Calcium carbonate dissolved into water may precipitate where the water discharges some of its dissolved carbon dioxide. Rivers which emerge from springs may produce tufa terraces, consisting of layers of calcite deposited over extended periods of time. In caves, a variety of features collectively called speleothems are formed by deposition of calcium carbonate and other dissolved minerals.


Farming in karst areas must take into account the lack of surface water. The soils may be fertile enough and rainfall may be adequate, but rainwater quickly moves through the crevices into the ground, sometimes leaving the surface soil parched between rains.


A karst fenster is where an underground stream emerges onto the surface between layers of rock, cascades some distance, and then disappears back down, often into a sinkhole. Rivers in karst areas may disappear underground a number of times and spring up again in different places, usually under a different name (like Ljubljanica, the river of seven names).


An example of this is the Popo Agie River in Fremont County, Wyoming. At a site simply named "The Sinks" in Sinks Canyon State Park, the river flows into a cave in a formation known as the Madison Limestone and then rises again a half-mile down the canyon in a placid pool. A turlough is a unique type of seasonal lake found in Irish karst areas which are formed through the annual welling-up of water from the underground water system.

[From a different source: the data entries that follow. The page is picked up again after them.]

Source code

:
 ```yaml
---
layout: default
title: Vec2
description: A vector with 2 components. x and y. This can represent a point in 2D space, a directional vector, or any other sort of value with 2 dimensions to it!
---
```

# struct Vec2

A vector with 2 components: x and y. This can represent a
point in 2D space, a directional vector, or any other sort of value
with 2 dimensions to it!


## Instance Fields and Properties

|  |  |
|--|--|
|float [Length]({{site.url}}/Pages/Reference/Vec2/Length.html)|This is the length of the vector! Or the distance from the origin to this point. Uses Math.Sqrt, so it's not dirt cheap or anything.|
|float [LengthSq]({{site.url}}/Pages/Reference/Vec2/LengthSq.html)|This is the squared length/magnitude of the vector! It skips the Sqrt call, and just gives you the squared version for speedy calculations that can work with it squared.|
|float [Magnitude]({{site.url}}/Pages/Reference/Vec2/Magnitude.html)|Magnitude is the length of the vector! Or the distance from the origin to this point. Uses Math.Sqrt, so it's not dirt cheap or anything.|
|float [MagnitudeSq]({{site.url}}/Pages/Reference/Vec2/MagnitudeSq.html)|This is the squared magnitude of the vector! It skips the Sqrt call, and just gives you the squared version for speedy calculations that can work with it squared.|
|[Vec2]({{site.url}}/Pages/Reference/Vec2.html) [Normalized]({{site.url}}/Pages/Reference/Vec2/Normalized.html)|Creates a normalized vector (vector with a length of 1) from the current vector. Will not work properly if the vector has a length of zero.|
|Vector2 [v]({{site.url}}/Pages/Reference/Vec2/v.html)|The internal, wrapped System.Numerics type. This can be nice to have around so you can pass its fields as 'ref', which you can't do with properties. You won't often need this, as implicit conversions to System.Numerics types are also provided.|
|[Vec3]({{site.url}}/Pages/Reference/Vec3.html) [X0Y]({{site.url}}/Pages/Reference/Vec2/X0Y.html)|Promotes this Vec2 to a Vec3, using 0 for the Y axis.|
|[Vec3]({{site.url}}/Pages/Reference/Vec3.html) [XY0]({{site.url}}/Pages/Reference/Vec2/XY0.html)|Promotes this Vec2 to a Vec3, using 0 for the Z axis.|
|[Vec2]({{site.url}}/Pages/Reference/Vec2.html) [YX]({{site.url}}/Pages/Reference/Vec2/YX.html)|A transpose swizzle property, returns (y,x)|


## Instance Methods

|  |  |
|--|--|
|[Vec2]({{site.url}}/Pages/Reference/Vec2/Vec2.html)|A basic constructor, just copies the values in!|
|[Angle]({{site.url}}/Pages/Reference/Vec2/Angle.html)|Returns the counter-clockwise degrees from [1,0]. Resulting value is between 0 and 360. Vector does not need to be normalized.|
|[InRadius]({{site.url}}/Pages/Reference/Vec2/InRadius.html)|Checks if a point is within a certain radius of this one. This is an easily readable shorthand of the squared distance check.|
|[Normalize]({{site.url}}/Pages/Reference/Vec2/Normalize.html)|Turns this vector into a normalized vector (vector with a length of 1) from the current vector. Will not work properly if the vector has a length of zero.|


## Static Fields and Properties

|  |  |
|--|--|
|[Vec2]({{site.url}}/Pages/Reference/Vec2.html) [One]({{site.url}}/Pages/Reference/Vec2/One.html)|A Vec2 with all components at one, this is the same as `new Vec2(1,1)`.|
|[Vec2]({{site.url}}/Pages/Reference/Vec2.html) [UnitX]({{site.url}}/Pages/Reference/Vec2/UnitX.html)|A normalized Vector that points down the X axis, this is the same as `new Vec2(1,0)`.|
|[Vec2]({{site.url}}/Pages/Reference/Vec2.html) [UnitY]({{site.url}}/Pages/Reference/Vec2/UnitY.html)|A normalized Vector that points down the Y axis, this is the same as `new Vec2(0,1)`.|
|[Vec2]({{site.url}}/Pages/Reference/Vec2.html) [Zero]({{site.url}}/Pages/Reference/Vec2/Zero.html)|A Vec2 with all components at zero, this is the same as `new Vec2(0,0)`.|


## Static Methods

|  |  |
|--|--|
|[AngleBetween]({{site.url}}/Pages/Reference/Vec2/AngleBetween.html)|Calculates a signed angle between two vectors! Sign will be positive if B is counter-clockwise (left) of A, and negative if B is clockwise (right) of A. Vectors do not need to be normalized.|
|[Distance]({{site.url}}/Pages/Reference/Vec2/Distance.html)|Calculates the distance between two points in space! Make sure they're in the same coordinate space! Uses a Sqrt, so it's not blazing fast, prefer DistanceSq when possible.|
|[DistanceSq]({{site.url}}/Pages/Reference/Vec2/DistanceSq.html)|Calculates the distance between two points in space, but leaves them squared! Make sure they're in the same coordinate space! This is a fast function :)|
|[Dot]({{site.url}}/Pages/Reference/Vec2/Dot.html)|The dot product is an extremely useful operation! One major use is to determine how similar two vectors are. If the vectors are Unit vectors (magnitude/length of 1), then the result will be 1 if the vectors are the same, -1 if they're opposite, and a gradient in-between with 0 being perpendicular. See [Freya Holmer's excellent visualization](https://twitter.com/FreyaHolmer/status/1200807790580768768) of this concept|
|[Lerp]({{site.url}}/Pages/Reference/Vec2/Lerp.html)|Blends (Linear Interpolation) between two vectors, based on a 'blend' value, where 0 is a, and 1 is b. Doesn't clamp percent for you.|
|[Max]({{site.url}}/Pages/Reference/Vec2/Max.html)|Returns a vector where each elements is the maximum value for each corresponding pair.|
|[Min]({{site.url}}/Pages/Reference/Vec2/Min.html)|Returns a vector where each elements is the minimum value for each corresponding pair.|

Water supplies from wells in karst topography may be unsafe, as the water may have run unimpeded from a sinkhole in a cattle pasture, through a cave and to the well, bypassing the normal filtering that occurs in a porous aquifer. Karst formations are cavernous and therefore have high rates of permeability, resulting in reduced opportunity for contaminants to be filtered. Groundwater in karst areas is just as easily polluted as surface streams.


Sinkholes have often been used as farmstead or community trash dumps. Overloaded or malfunctioning septic tanks in karst landscapes may dump raw sewage directly into underground channels. The karst topography also poses difficulties for human inhabitants. Sinkholes can develop gradually as surface openings enlarge, but progressive erosion is frequently unseen until the roof of an underground cavern suddenly collapses.

Such events have swallowed homes, cattle, cars, and farm machinery. In the United States, such a cavern-sinkhole swallowed part of the collection of the National Corvette Museum in Bowling Green, Kentucky in 2014.